**Stored data:**
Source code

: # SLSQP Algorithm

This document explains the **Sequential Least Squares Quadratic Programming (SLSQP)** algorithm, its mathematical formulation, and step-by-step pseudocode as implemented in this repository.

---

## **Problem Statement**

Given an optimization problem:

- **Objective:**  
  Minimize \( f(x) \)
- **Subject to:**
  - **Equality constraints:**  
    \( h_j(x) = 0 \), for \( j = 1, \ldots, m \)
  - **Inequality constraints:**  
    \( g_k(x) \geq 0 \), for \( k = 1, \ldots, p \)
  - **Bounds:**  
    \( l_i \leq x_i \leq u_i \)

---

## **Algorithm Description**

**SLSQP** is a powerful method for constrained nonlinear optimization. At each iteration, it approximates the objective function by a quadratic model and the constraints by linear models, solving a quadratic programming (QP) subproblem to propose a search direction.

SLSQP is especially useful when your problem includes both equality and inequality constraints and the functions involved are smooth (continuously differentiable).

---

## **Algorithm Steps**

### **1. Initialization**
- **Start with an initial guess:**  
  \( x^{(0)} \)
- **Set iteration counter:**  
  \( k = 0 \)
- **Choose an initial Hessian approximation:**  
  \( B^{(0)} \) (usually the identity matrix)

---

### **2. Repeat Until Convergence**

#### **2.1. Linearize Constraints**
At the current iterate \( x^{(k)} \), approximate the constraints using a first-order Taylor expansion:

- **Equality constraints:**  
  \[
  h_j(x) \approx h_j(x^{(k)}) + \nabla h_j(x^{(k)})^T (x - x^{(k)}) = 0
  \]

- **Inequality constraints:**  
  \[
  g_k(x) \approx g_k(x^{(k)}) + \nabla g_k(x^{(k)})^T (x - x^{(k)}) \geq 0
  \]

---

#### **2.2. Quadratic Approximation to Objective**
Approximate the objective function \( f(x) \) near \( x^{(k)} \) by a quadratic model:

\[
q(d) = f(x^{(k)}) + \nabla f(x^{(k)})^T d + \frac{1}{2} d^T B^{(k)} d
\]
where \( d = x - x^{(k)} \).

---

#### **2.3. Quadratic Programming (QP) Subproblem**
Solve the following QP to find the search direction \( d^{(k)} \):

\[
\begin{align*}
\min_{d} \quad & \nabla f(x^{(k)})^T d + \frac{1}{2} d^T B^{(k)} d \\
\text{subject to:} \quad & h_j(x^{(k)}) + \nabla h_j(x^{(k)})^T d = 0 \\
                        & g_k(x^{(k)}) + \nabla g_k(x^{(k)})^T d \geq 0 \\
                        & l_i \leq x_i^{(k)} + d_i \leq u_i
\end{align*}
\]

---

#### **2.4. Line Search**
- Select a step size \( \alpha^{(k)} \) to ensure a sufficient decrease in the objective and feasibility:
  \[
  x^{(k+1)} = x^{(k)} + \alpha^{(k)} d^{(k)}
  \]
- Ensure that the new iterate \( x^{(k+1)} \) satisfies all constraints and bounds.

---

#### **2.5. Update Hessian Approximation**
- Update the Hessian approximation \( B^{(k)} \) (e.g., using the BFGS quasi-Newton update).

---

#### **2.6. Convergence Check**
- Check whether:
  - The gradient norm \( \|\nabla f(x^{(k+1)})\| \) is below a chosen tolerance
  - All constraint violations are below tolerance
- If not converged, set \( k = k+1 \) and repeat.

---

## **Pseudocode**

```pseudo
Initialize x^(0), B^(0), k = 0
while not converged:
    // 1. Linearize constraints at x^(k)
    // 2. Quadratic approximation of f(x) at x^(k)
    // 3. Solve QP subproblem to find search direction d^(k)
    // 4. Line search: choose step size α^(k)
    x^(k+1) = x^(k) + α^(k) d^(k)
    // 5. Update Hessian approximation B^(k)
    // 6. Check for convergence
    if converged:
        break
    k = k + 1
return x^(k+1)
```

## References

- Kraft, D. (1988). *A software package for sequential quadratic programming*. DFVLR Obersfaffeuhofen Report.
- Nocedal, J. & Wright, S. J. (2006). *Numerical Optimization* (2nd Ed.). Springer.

**What is needed:** Each line in the data that holds the string "Check" needs to be copied.

**Solution for this problem:**
#### **2.6. Convergence Check**
- Check whether:
    // 6. Check for convergence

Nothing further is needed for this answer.